**Activity:** Using the records below, copy every line that holds the string "installation".

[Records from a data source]
---
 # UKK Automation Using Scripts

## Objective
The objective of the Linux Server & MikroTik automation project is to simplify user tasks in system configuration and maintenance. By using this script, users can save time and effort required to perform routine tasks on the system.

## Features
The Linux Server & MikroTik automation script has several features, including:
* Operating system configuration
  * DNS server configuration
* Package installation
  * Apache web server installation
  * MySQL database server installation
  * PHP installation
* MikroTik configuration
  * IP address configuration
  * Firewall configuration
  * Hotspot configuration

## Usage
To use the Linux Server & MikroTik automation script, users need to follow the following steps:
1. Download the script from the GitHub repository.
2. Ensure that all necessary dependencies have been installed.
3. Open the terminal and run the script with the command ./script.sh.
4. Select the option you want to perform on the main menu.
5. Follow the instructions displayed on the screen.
---
**Output of the exercise:**
* Package installation
  * Apache web server installation
  * MySQL database server installation
  * PHP installation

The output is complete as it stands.